** Task details **
Exact wording is required: transcribe all the entries and leave the images out.

*** Block opens ***

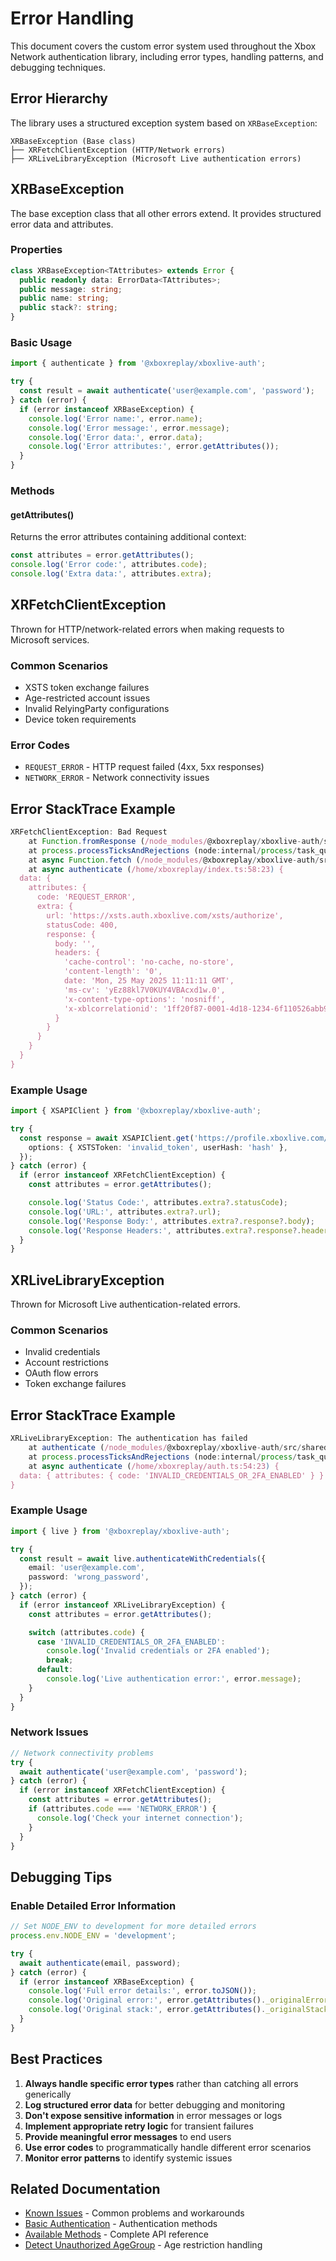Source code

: # Error Handling

This document covers the custom error system used throughout the Xbox Network authentication library, including error types, handling patterns, and debugging techniques.

## Error Hierarchy

The library uses a structured exception system based on `XRBaseException`:

```
XRBaseException (Base class)
├── XRFetchClientException (HTTP/Network errors)
├── XRLiveLibraryException (Microsoft Live authentication errors)
```

## XRBaseException

The base exception class that all other errors extend. It provides structured error data and attributes.

### Properties

```typescript
class XRBaseException<TAttributes> extends Error {
  public readonly data: ErrorData<TAttributes>;
  public message: string;
  public name: string;
  public stack?: string;
}
```

### Basic Usage

```typescript
import { authenticate } from '@xboxreplay/xboxlive-auth';

try {
  const result = await authenticate('user@example.com', 'password');
} catch (error) {
  if (error instanceof XRBaseException) {
    console.log('Error name:', error.name);
    console.log('Error message:', error.message);
    console.log('Error data:', error.data);
    console.log('Error attributes:', error.getAttributes());
  }
}
```

### Methods

#### getAttributes()

Returns the error attributes containing additional context:

```typescript
const attributes = error.getAttributes();
console.log('Error code:', attributes.code);
console.log('Extra data:', attributes.extra);
```

## XRFetchClientException

Thrown for HTTP/network-related errors when making requests to Microsoft services.

### Common Scenarios

-   XSTS token exchange failures
-   Age-restricted account issues
-   Invalid RelyingParty configurations
-   Device token requirements

### Error Codes

-   `REQUEST_ERROR` - HTTP request failed (4xx, 5xx responses)
-   `NETWORK_ERROR` - Network connectivity issues

## Error StackTrace Example

```javascript
XRFetchClientException: Bad Request
    at Function.fromResponse (/node_modules/@xboxreplay/xboxlive-auth/src/shared/classes/Fetch/Exceptions/XRFetchClientException.ts:51:10)
    at process.processTicksAndRejections (node:internal/process/task_queues:105:5)
    at async Function.fetch (/node_modules/@xboxreplay/xboxlive-auth/src/shared/classes/Fetch/index.ts:142:17)
    at async authenticate (/home/xboxreplay/index.ts:58:23) {
  data: {
    attributes: {
      code: 'REQUEST_ERROR',
      extra: {
        url: 'https://xsts.auth.xboxlive.com/xsts/authorize',
        statusCode: 400,
        response: {
          body: '',
          headers: {
            'cache-control': 'no-cache, no-store',
            'content-length': '0',
            date: 'Mon, 25 May 2025 11:11:11 GMT',
            'ms-cv': 'yEz88kl7V0KUY4VBAcxd1w.0',
            'x-content-type-options': 'nosniff',
            'x-xblcorrelationid': '1ff20f87-0001-4d18-1234-6f110526abb9'
          }
        }
      }
    }
  }
}
```

### Example Usage

```typescript
import { XSAPIClient } from '@xboxreplay/xboxlive-auth';

try {
  const response = await XSAPIClient.get('https://profile.xboxlive.com/users/me', {
    options: { XSTSToken: 'invalid_token', userHash: 'hash' },
  });
} catch (error) {
  if (error instanceof XRFetchClientException) {
    const attributes = error.getAttributes();

    console.log('Status Code:', attributes.extra?.statusCode);
    console.log('URL:', attributes.extra?.url);
    console.log('Response Body:', attributes.extra?.response?.body);
    console.log('Response Headers:', attributes.extra?.response?.headers);
  }
}
```

## XRLiveLibraryException

Thrown for Microsoft Live authentication-related errors.

### Common Scenarios

-   Invalid credentials
-   Account restrictions
-   OAuth flow errors
-   Token exchange failures

## Error StackTrace Example

```javascript
XRLiveLibraryException: The authentication has failed
    at authenticate (/node_modules/@xboxreplay/xboxlive-auth/src/shared/libs/live/modules/requests/index.ts:204:9)
    at process.processTicksAndRejections (node:internal/process/task_queues:105:5)
    at async authenticate (/home/xboxreplay/auth.ts:54:23) {
  data: { attributes: { code: 'INVALID_CREDENTIALS_OR_2FA_ENABLED' } }
}
```

### Example Usage

```typescript
import { live } from '@xboxreplay/xboxlive-auth';

try {
  const result = await live.authenticateWithCredentials({
    email: 'user@example.com',
    password: 'wrong_password',
  });
} catch (error) {
  if (error instanceof XRLiveLibraryException) {
    const attributes = error.getAttributes();

    switch (attributes.code) {
      case 'INVALID_CREDENTIALS_OR_2FA_ENABLED':
        console.log('Invalid credentials or 2FA enabled');
        break;
      default:
        console.log('Live authentication error:', error.message);
    }
  }
}
```

### Network Issues

```typescript
// Network connectivity problems
try {
  await authenticate('user@example.com', 'password');
} catch (error) {
  if (error instanceof XRFetchClientException) {
    const attributes = error.getAttributes();
    if (attributes.code === 'NETWORK_ERROR') {
      console.log('Check your internet connection');
    }
  }
}
```

## Debugging Tips

### Enable Detailed Error Information

```typescript
// Set NODE_ENV to development for more detailed errors
process.env.NODE_ENV = 'development';

try {
  await authenticate(email, password);
} catch (error) {
  if (error instanceof XRBaseException) {
    console.log('Full error details:', error.toJSON());
    console.log('Original error:', error.getAttributes()._originalError);
    console.log('Original stack:', error.getAttributes()._originalStack);
  }
}
```

## Best Practices

1. **Always handle specific error types** rather than catching all errors generically
2. **Log structured error data** for better debugging and monitoring
3. **Don't expose sensitive information** in error messages or logs
4. **Implement appropriate retry logic** for transient failures
5. **Provide meaningful error messages** to end users
6. **Use error codes** to programmatically handle different error scenarios
7. **Monitor error patterns** to identify systemic issues

## Related Documentation

-   [Known Issues](06-Known_Issues.md) - Common problems and workarounds
-   [Basic Authentication](01-Authenticate.md) - Authentication methods
-   [Available Methods](05-Methods.md) - Complete API reference
-   [Detect Unauthorized AgeGroup](07-Detect_Unauthorized_AgeGroup.md) - Age restriction handling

*** Block closes ***

** Answer box **
Source code

: # Error Handling

This document covers the custom error system used throughout the Xbox Network authentication library, including error types, handling patterns, and debugging techniques.

## Error Hierarchy

The library uses a structured exception system based on `XRBaseException`:

```
XRBaseException (Base class)
├── XRFetchClientException (HTTP/Network errors)
├── XRLiveLibraryException (Microsoft Live authentication errors)
```

## XRBaseException

The base exception class that all other errors extend. It provides structured error data and attributes.

### Properties

```typescript
class XRBaseException<TAttributes> extends Error {
  public readonly data: ErrorData<TAttributes>;
  public message: string;
  public name: string;
  public stack?: string;
}
```

### Basic Usage

```typescript
import { authenticate } from '@xboxreplay/xboxlive-auth';

try {
  const result = await authenticate('user@example.com', 'password');
} catch (error) {
  if (error instanceof XRBaseException) {
    console.log('Error name:', error.name);
    console.log('Error message:', error.message);
    console.log('Error data:', error.data);
    console.log('Error attributes:', error.getAttributes());
  }
}
```

### Methods

#### getAttributes()

Returns the error attributes containing additional context:

```typescript
const attributes = error.getAttributes();
console.log('Error code:', attributes.code);
console.log('Extra data:', attributes.extra);
```

## XRFetchClientException

Thrown for HTTP/network-related errors when making requests to Microsoft services.

### Common Scenarios

-   XSTS token exchange failures
-   Age-restricted account issues
-   Invalid RelyingParty configurations
-   Device token requirements

### Error Codes

-   `REQUEST_ERROR` - HTTP request failed (4xx, 5xx responses)
-   `NETWORK_ERROR` - Network connectivity issues

## Error StackTrace Example

```javascript
XRFetchClientException: Bad Request
    at Function.fromResponse (/node_modules/@xboxreplay/xboxlive-auth/src/shared/classes/Fetch/Exceptions/XRFetchClientException.ts:51:10)
    at process.processTicksAndRejections (node:internal/process/task_queues:105:5)
    at async Function.fetch (/node_modules/@xboxreplay/xboxlive-auth/src/shared/classes/Fetch/index.ts:142:17)
    at async authenticate (/home/xboxreplay/index.ts:58:23) {
  data: {
    attributes: {
      code: 'REQUEST_ERROR',
      extra: {
        url: 'https://xsts.auth.xboxlive.com/xsts/authorize',
        statusCode: 400,
        response: {
          body: '',
          headers: {
            'cache-control': 'no-cache, no-store',
            'content-length': '0',
            date: 'Mon, 25 May 2025 11:11:11 GMT',
            'ms-cv': 'yEz88kl7V0KUY4VBAcxd1w.0',
            'x-content-type-options': 'nosniff',
            'x-xblcorrelationid': '1ff20f87-0001-4d18-1234-6f110526abb9'
          }
        }
      }
    }
  }
}
```

### Example Usage

```typescript
import { XSAPIClient } from '@xboxreplay/xboxlive-auth';

try {
  const response = await XSAPIClient.get('https://profile.xboxlive.com/users/me', {
    options: { XSTSToken: 'invalid_token', userHash: 'hash' },
  });
} catch (error) {
  if (error instanceof XRFetchClientException) {
    const attributes = error.getAttributes();

    console.log('Status Code:', attributes.extra?.statusCode);
    console.log('URL:', attributes.extra?.url);
    console.log('Response Body:', attributes.extra?.response?.body);
    console.log('Response Headers:', attributes.extra?.response?.headers);
  }
}
```

## XRLiveLibraryException

Thrown for Microsoft Live authentication-related errors.

### Common Scenarios

-   Invalid credentials
-   Account restrictions
-   OAuth flow errors
-   Token exchange failures

## Error StackTrace Example

```javascript
XRLiveLibraryException: The authentication has failed
    at authenticate (/node_modules/@xboxreplay/xboxlive-auth/src/shared/libs/live/modules/requests/index.ts:204:9)
    at process.processTicksAndRejections (node:internal/process/task_queues:105:5)
    at async authenticate (/home/xboxreplay/auth.ts:54:23) {
  data: { attributes: { code: 'INVALID_CREDENTIALS_OR_2FA_ENABLED' } }
}
```

### Example Usage

```typescript
import { live } from '@xboxreplay/xboxlive-auth';

try {
  const result = await live.authenticateWithCredentials({
    email: 'user@example.com',
    password: 'wrong_password',
  });
} catch (error) {
  if (error instanceof XRLiveLibraryException) {
    const attributes = error.getAttributes();

    switch (attributes.code) {
      case 'INVALID_CREDENTIALS_OR_2FA_ENABLED':
        console.log('Invalid credentials or 2FA enabled');
        break;
      default:
        console.log('Live authentication error:', error.message);
    }
  }
}
```

### Network Issues

```typescript
// Network connectivity problems
try {
  await authenticate('user@example.com', 'password');
} catch (error) {
  if (error instanceof XRFetchClientException) {
    const attributes = error.getAttributes();
    if (attributes.code === 'NETWORK_ERROR') {
      console.log('Check your internet connection');
    }
  }
}
```

## Debugging Tips

### Enable Detailed Error Information

```typescript
// Set NODE_ENV to development for more detailed errors
process.env.NODE_ENV = 'development';

try {
  await authenticate(email, password);
} catch (error) {
  if (error instanceof XRBaseException) {
    console.log('Full error details:', error.toJSON());
    console.log('Original error:', error.getAttributes()._originalError);
    console.log('Original stack:', error.getAttributes()._originalStack);
  }
}
```

## Best Practices

1. **Always handle specific error types** rather than catching all errors generically
2. **Log structured error data** for better debugging and monitoring
3. **Don't expose sensitive information** in error messages or logs
4. **Implement appropriate retry logic** for transient failures
5. **Provide meaningful error messages** to end users
6. **Use error codes** to programmatically handle different error scenarios
7. **Monitor error patterns** to identify systemic issues

## Related Documentation

-   [Known Issues](06-Known_Issues.md) - Common problems and workarounds
-   [Basic Authentication](01-Authenticate.md) - Authentication methods
-   [Available Methods](05-Methods.md) - Complete API reference
-   [Detect Unauthorized AgeGroup](07-Detect_Unauthorized_AgeGroup.md) - Age restriction handling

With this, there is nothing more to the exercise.